**What this task involves:** Below are lines of data; restate word for word those running from the line containing "2- Login form" to the line containing "4- Provider form", inclusive, and no others.

**Excerpted data:**

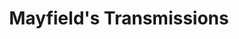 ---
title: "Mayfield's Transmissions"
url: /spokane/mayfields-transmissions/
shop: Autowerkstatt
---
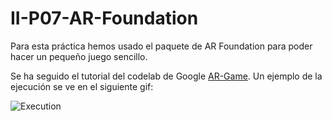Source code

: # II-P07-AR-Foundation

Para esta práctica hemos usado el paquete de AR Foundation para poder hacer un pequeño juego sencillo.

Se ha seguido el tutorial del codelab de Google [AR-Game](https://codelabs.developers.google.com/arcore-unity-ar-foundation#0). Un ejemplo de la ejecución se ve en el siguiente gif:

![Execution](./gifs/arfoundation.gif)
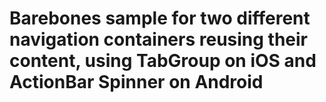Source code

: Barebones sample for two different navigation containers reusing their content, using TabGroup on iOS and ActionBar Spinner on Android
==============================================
==
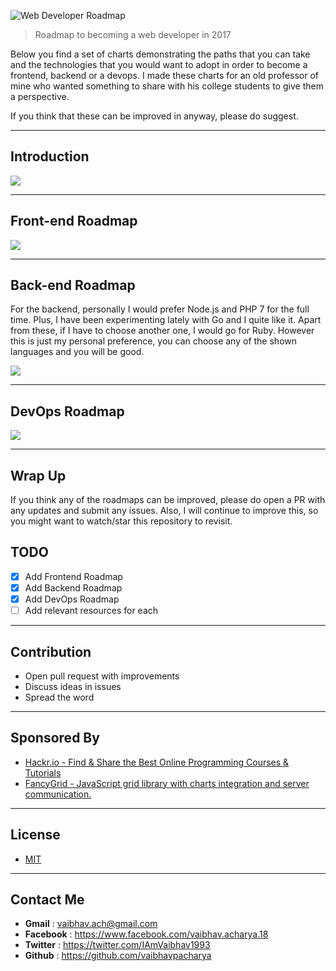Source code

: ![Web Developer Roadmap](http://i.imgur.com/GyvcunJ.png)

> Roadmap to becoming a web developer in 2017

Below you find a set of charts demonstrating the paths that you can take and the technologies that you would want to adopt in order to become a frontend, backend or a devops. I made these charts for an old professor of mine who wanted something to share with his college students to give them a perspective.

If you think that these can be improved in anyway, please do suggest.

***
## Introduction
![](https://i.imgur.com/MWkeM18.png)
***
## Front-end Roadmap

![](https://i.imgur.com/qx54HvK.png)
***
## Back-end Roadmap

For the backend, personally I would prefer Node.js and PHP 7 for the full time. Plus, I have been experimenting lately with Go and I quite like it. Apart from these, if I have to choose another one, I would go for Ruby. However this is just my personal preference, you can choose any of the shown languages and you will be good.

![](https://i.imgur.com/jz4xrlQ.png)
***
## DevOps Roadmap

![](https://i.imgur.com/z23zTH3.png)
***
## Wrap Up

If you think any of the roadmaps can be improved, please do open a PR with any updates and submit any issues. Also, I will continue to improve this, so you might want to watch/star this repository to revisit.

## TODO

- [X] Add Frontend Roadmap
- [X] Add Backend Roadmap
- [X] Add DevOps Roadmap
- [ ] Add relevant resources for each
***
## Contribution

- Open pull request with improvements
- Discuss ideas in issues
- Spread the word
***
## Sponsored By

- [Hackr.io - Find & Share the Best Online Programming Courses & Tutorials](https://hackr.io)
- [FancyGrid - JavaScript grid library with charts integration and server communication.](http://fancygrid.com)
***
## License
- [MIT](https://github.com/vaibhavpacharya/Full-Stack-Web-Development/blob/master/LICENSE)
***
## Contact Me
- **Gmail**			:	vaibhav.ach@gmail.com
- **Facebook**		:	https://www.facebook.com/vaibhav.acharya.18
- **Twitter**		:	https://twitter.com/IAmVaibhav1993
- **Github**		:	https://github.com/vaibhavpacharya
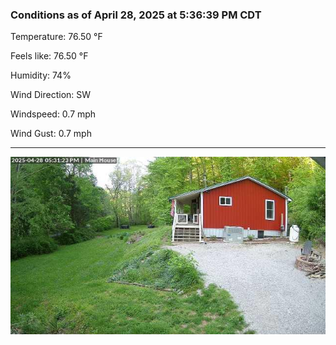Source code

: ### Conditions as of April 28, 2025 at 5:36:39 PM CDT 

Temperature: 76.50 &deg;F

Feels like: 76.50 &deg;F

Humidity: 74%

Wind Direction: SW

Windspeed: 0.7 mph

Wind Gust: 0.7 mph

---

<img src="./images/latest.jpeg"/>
--
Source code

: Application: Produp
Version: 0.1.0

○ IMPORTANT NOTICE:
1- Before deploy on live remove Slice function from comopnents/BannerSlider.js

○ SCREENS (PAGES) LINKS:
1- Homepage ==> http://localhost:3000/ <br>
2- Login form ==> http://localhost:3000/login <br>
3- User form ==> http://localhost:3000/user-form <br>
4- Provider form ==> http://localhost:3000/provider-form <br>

**Exercise response:**
2- Login form ==> http://localhost:3000/login <br>
3- User form ==> http://localhost:3000/user-form <br>
4- Provider form ==> http://localhost:3000/provider-form <br>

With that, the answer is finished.